• Cheval de Troie

    Et cela continue, sans arrêt. Lire les blogs de la TdG devient de plus en plus déprimant. Les complotistes ont trouvé leur cheval de bataille, la lutte contre le vaccin et le droit d’infecter tout le monde sans réserve. Nous, les gens normaux, la majorité silencieuse, on se retrouve devant l’alternative simple suivante : la 4ème vague due au variant delta est déjà partie, il n’y a qu’un nouveau confinement ou le passe sanitaire devant nous. Il n’y a pas d’autre choix. Il faut donc se poser la question : que veulent-ils donc, ces anti-vax, Mélenchon/Marine le Pen même combat ? Ils veulent la déstabilisation de notre société, quel qu’en soit le prix.
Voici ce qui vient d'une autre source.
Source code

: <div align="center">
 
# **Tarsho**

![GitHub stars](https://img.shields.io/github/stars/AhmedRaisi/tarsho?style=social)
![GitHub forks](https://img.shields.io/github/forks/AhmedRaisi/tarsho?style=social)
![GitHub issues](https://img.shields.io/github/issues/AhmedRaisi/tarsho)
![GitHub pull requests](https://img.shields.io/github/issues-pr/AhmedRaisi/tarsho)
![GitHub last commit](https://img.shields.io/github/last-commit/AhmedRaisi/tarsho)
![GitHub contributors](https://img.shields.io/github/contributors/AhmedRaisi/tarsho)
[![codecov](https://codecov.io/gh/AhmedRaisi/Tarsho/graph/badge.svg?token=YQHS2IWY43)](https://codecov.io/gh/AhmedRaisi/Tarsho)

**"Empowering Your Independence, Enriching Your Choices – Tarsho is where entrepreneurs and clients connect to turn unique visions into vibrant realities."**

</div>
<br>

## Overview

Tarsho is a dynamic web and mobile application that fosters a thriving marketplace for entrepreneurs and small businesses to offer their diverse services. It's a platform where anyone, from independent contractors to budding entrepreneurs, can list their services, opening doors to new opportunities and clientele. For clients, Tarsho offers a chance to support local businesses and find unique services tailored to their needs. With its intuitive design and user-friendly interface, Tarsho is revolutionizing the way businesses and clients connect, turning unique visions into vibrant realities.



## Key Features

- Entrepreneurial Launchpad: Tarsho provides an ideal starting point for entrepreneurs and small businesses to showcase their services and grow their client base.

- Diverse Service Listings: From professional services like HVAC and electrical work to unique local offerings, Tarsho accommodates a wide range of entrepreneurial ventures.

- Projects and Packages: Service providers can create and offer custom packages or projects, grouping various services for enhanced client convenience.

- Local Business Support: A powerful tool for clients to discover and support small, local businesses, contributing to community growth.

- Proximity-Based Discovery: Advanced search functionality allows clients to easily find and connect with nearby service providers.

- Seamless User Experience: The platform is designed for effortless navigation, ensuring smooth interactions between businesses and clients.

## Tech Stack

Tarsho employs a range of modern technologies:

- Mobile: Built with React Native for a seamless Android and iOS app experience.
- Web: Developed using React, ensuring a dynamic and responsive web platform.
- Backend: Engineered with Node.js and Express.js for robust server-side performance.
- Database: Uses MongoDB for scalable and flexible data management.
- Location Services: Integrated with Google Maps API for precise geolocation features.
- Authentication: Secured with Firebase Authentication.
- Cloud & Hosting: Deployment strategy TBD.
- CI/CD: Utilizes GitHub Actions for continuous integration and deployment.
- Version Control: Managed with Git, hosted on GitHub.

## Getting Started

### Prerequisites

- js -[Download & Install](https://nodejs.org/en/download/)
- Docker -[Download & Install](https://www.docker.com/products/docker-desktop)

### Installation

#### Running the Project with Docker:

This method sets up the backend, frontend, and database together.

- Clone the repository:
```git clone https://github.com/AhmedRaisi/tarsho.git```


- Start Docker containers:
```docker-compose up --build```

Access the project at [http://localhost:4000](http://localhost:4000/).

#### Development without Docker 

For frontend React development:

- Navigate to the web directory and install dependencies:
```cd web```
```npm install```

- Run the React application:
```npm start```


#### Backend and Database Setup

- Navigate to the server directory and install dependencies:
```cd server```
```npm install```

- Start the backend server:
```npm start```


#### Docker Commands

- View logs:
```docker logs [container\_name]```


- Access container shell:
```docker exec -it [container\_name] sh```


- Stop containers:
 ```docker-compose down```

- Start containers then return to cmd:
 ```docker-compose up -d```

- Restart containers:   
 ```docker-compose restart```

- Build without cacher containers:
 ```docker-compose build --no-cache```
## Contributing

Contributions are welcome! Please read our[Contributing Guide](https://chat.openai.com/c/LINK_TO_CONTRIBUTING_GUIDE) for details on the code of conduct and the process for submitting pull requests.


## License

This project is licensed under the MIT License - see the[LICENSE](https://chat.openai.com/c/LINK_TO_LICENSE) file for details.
Il y a un de ces opposants à la petite semaine qui m’a un jour contacté et on s’est rencontré. Le mec à l’abord sympa, mais convaincu que les Américains ne sont jamais allés sur la Lune, que le 9/11 était le fait de la CIA et du Mossad et tout ce genre d’extrêmes conneries bas de gamme. Et il continue tranquillement de commenter. J’ajouterais qu’il est plus haineux des Juifs qu’un pire nazi des années trente en Germanie…

    Que veulent-ils donc, disais-je ? D’abord s’affronter au « système ». Nous sommes trop nombreux sur Terre, la gestion des choses politiques a échappé au village, puis à la province et maintenant en Europe, à l’État. Il est donc parfaitement normal de voir apparaître face au monstre étatique des réactions épidermiques. Sauf que là, elles sont particulièrement mal placées. Ces citoyens feraient mieux de se révolter contre la liberté de circulation, qui nous amène des milliers de gens ingérables chaque jour, dont il faut s’occuper à grands frais (mais c’est le but des socialistes, parce que les grands frais, c’est eux qui en profitent. Un socialiste, cela fait dans le social. Et comme ses copains sont au pouvoir, il touche un saladier pour ce faire…), contre le pouvoir des écolos qui disent tout et n’importe quoi. Plus de centrales nucléaires, plus de centrales thermiques et surtout pas d’éoliennes ! (qui de toute façon ne produiraient pas le millième de l’énergie nécessaire à nos besoins…). Contre le pouvoir des socialistes qui veulent ouvrir à tous vents nos frontières…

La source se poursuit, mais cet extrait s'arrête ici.